## WHAT THE TASK REQUIRES
The output should be all lines of the entries below in which the word "begin" occurs.

## LISTED ENTRIES
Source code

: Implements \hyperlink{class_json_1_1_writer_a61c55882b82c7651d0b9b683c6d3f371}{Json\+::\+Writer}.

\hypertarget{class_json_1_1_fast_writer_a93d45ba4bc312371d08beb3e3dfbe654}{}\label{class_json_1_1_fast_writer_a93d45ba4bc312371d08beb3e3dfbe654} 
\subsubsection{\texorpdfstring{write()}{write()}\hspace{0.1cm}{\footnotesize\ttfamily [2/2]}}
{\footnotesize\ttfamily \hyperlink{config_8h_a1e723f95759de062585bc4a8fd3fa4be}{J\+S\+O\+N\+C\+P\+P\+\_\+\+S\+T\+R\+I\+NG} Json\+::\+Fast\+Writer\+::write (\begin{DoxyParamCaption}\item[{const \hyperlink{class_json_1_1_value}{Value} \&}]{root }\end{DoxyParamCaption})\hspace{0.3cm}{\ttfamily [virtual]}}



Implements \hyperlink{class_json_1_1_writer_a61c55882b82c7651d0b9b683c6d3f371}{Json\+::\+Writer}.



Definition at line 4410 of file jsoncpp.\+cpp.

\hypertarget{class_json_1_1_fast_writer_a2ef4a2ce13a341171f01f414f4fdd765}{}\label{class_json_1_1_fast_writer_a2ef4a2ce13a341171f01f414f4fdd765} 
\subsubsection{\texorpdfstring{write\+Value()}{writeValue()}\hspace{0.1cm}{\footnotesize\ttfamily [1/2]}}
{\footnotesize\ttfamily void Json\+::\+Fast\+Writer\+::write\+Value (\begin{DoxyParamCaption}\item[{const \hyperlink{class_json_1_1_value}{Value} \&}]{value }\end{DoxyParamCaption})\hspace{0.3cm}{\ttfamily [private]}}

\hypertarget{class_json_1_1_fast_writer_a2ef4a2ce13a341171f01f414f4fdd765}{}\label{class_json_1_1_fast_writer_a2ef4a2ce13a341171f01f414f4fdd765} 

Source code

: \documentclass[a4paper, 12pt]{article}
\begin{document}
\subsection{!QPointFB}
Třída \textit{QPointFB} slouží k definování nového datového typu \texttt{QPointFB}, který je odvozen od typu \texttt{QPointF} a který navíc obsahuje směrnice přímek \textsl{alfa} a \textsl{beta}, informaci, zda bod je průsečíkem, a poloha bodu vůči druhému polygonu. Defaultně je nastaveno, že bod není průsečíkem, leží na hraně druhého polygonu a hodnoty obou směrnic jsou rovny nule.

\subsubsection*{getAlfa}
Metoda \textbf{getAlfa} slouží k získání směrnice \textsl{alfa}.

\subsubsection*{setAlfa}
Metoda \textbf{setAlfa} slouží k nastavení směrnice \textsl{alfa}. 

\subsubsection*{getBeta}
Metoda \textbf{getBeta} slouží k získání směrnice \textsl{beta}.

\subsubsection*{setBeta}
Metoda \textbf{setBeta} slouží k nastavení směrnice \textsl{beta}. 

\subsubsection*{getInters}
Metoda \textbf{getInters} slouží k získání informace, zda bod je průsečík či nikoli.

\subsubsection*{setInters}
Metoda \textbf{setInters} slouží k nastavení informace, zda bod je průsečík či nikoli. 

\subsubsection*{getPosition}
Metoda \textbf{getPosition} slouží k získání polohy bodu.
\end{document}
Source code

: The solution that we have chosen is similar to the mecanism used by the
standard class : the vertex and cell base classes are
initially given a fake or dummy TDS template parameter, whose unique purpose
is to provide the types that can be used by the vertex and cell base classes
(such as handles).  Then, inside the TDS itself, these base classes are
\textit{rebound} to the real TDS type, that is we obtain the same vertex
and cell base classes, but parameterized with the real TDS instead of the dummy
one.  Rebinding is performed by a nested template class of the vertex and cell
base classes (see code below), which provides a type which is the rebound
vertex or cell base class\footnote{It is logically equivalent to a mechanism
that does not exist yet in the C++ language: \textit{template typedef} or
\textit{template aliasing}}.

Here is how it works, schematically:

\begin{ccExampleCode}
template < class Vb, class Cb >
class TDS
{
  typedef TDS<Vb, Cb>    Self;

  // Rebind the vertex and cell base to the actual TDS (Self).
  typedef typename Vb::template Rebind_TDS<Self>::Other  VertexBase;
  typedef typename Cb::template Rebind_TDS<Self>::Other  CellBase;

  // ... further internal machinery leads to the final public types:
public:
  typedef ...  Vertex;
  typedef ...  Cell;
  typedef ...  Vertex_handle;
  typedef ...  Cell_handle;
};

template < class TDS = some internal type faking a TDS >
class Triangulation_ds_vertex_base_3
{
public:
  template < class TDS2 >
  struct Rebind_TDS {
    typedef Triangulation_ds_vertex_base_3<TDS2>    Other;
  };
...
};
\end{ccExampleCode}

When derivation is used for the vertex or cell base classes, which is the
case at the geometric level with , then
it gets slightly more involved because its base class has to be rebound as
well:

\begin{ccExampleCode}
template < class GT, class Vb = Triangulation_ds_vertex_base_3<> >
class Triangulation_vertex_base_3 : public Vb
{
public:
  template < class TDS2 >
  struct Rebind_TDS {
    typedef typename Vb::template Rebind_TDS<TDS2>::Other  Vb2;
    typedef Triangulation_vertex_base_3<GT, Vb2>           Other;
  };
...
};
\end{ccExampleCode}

## WRITTEN ANSWER
{\footnotesize\ttfamily \hyperlink{config_8h_a1e723f95759de062585bc4a8fd3fa4be}{J\+S\+O\+N\+C\+P\+P\+\_\+\+S\+T\+R\+I\+NG} Json\+::\+Fast\+Writer\+::write (\begin{DoxyParamCaption}\item[{const \hyperlink{class_json_1_1_value}{Value} \&}]{root }\end{DoxyParamCaption})\hspace{0.3cm}{\ttfamily [virtual]}}
{\footnotesize\ttfamily void Json\+::\+Fast\+Writer\+::write\+Value (\begin{DoxyParamCaption}\item[{const \hyperlink{class_json_1_1_value}{Value} \&}]{value }\end{DoxyParamCaption})\hspace{0.3cm}{\ttfamily [private]}}
\begin{document}
\begin{ccExampleCode}
\begin{ccExampleCode}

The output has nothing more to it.